Interview with a Spanish athleteAt EasyGOtoUSA we were lucky enough to interview freshman, track & field athlete, Paula Gil Echevarría, one of the most talented cross-country and middle-distance young athletes from Europe, who now is enjoying the experience of studying and training in the U.S., thanks to a sports scholarship.

Born and raised Madrid, Paula tried all sorts of sports during her childhood, but always felt closest to track & field. Her father, a great runner, inspired the love she has today for this tough sport that is often not recognized enough. Paula started running at 9 years old for the local team in Mapoma team but then was enrolled in the prestigious Spanish first-division A.D. Marathon team, where her rising sports career began. At present, she is living the U.S. College experience at Eastern Washington University where she competes on the track & field team. (http://www.goeags.com/sports/c-xc/2013-14/Bios/Paula_Gil-Echevarria).

 

EasyGOtoUSA: During 2012/13 you made up your mind to leave Spain and go to the U.S. What were the reasons that lead you to that decision?

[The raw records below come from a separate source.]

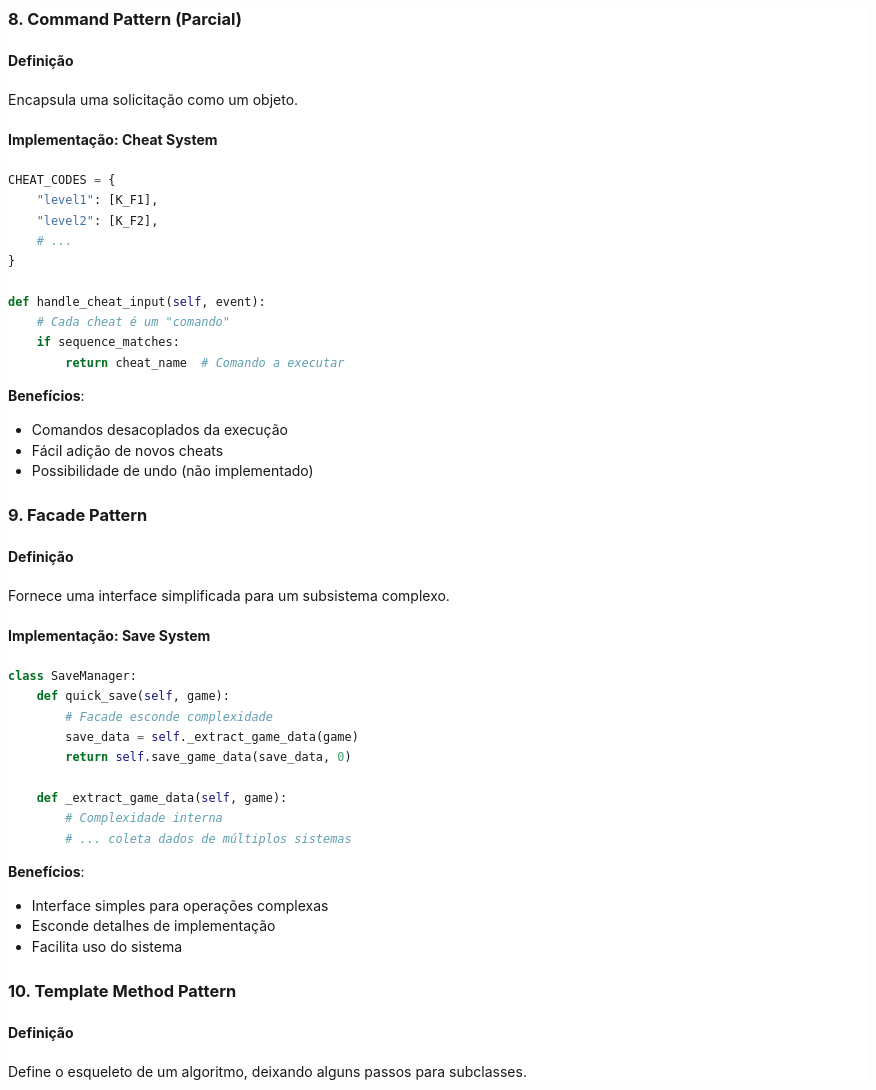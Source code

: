 ### 8. **Command Pattern (Parcial)**

#### Definição
Encapsula uma solicitação como um objeto.

#### Implementação: Cheat System

```python
CHEAT_CODES = {
    "level1": [K_F1],
    "level2": [K_F2],
    # ...
}

def handle_cheat_input(self, event):
    # Cada cheat é um "comando"
    if sequence_matches:
        return cheat_name  # Comando a executar
```

**Benefícios**:
- Comandos desacoplados da execução
- Fácil adição de novos cheats
- Possibilidade de undo (não implementado)

### 9. **Facade Pattern**

#### Definição
Fornece uma interface simplificada para um subsistema complexo.

#### Implementação: Save System

```python
class SaveManager:
    def quick_save(self, game):
        # Facade esconde complexidade
        save_data = self._extract_game_data(game)
        return self.save_game_data(save_data, 0)
    
    def _extract_game_data(self, game):
        # Complexidade interna
        # ... coleta dados de múltiplos sistemas
```

**Benefícios**:
- Interface simples para operações complexas
- Esconde detalhes de implementação
- Facilita uso do sistema

### 10. **Template Method Pattern**

#### Definição
Define o esqueleto de um algoritmo, deixando alguns passos para subclasses.
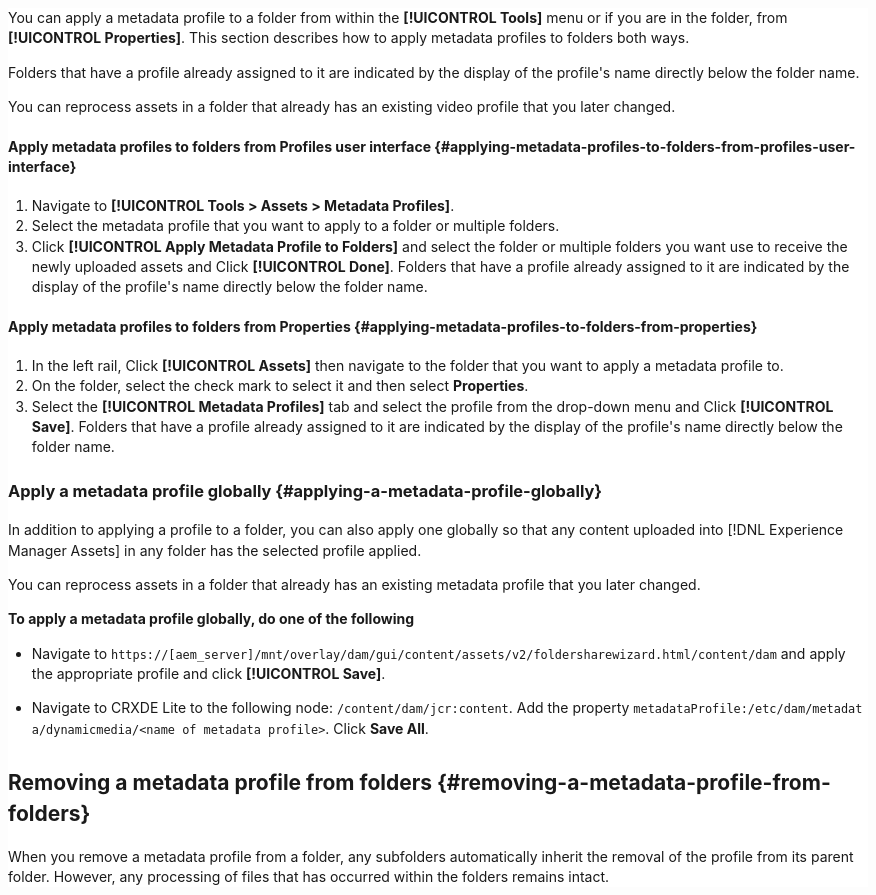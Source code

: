 You can apply a metadata profile to a folder from within the **[!UICONTROL Tools]** menu or if you are in the folder, from **[!UICONTROL Properties]**. This section describes how to apply metadata profiles to folders both ways.

Folders that have a profile already assigned to it are indicated by the display of the profile's name directly below the folder name.

You can reprocess assets in a folder that already has an existing video profile that you later changed. 

#### Apply metadata profiles to folders from Profiles user interface {#applying-metadata-profiles-to-folders-from-profiles-user-interface}

1. Navigate to **[!UICONTROL Tools > Assets > Metadata Profiles]**.
1. Select the metadata profile that you want to apply to a folder or multiple folders.
1. Click **[!UICONTROL Apply Metadata Profile to Folders]** and select the folder or multiple folders you want use to receive the newly uploaded assets and Click **[!UICONTROL Done]**. Folders that have a profile already assigned to it are indicated by the display of the profile's name directly below the folder name.

#### Apply metadata profiles to folders from Properties {#applying-metadata-profiles-to-folders-from-properties}

1. In the left rail, Click **[!UICONTROL Assets]** then navigate to the folder that you want to apply a metadata profile to.
1. On the folder, select the check mark to select it and then select **Properties**.  
1. Select the **[!UICONTROL Metadata Profiles]** tab and select the profile from the drop-down menu and Click **[!UICONTROL Save]**. Folders that have a profile already assigned to it are indicated by the display of the profile's name directly below the folder name.

### Apply a metadata profile globally {#applying-a-metadata-profile-globally}

In addition to applying a profile to a folder, you can also apply one globally so that any content uploaded into [!DNL Experience Manager Assets] in any folder has the selected profile applied.

You can reprocess assets in a folder that already has an existing metadata profile that you later changed. 

**To apply a metadata profile globally, do one of the following**

* Navigate to `https://[aem_server]/mnt/overlay/dam/gui/content/assets/v2/foldersharewizard.html/content/dam` and apply the appropriate profile and click **[!UICONTROL Save]**.

* Navigate to CRXDE Lite to the following node: `/content/dam/jcr:content`. Add the property `metadataProfile:/etc/dam/metadata/dynamicmedia/<name of metadata profile>`. Click **Save All**.

## Removing a metadata profile from folders {#removing-a-metadata-profile-from-folders}

When you remove a metadata profile from a folder, any subfolders automatically inherit the removal of the profile from its parent folder. However, any processing of files that has occurred within the folders remains intact.
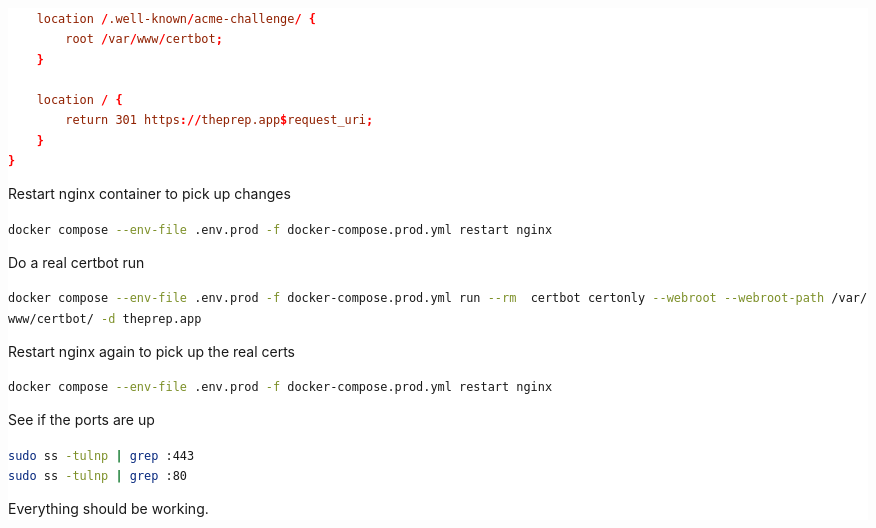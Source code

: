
 ```conf
    location /.well-known/acme-challenge/ {
        root /var/www/certbot;
    }

    location / {
        return 301 https://theprep.app$request_uri;
    }
}
```

Restart nginx container to pick up changes

```bash
docker compose --env-file .env.prod -f docker-compose.prod.yml restart nginx
```

Do a real certbot run

```bash
docker compose --env-file .env.prod -f docker-compose.prod.yml run --rm  certbot certonly --webroot --webroot-path /var/www/certbot/ -d theprep.app
```

Restart nginx again to pick up the real certs

```bash
docker compose --env-file .env.prod -f docker-compose.prod.yml restart nginx
```

See if the ports are up

```bash
sudo ss -tulnp | grep :443
sudo ss -tulnp | grep :80
```

Everything should be working.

Paula: Honestly, I had never thought about studying in the United States because I was really close to the Spanish track & field's world (I mean, with my regular training team, friends, tournaments...) and because I actually used to feel a bit scared about going so far from home. It is something I had never tried before until I spent a summer in Connecticut (2012). When I came back, whilst starting “segundo de bachillerato” (last year of upper high school level in Spain) I decided that studying abroad was a must, as well as being something worthwhile. Besides, thanks to a recruitment services' company, I knew more or less how to deal with all the massive tasks necessary regarding the application to go to the U.S.

EG: So, it must not have be as easy as booking a flight and taking a plane towards there... What kind of paperwork did you have to prepare?

P: No way! it was quite the opposite. It looked easy, but once I rolled up my sleeves, I had to study to pass two exams (SAT and TOEFL) with the aim of being accepted by the universities and the NCAA, as well as waiting for the replies from the universities.

 

EG: If you had to pick which task was the hardest, which one would you choose?

P: I think that the most difficult was to achieve great scores in my last academic year before university (because in the meantime I had to keep up with training, studying for the exams, English, and trying to sleep enough to be able to keep up...).

 

EG: According to what you told us, it doesn’t seem to be enough to have good marks but you also have to work hard on your studies if you want a place on a U.S. college roster...

P: Yes, I think I have always had to work a lot and do my best. Luckily I was able to be accepted to a great university. (Eastern Washington University). They have made me feel like at home. I'm extremely happy.

 

EG: Do you think this has been a long process?

P: Yes, but even before starting you know that it is worth the try. Once you are here, you realize how lucky all the athletes are for having the chance to come to the U.S. to study.

 

EG: What has the full U.S. experience been like?

I love it. To be honest, the first semester I felt a bit unsafe, doubtful, and with too much stuff to think about. Now I see everything more clear. There is nothing that can make me change my mind. There would be nothing better than staying here. Moreover, things are going really well (courses, scores in the track & field, friends,...).

 

EG: About your sports life, what upsides are there with a university team?

The teamwork; I'm delighted about that. I don't know how other universities work, but in mine a good performance from your teammate brings joy both for you and for her. We support each other, train together and almost even live together; in doing so our team becomes closer.

 

EG: Finally, what are you expecting over the next few months?

P: Honestly, after having tried the 3,000 meters steeplechase for the first time this year and getting a standard time to the World Junior Championship in Eugene and to the Regionals in the U.S., my goals are to bring my university team as high as I can this season (both in the Big Sky Conference and in Regionals), and strive to qualify in national competitions in order to represent Spain this summer. That would be a dream come true.

 

EG: Thanks for your answers and good luck!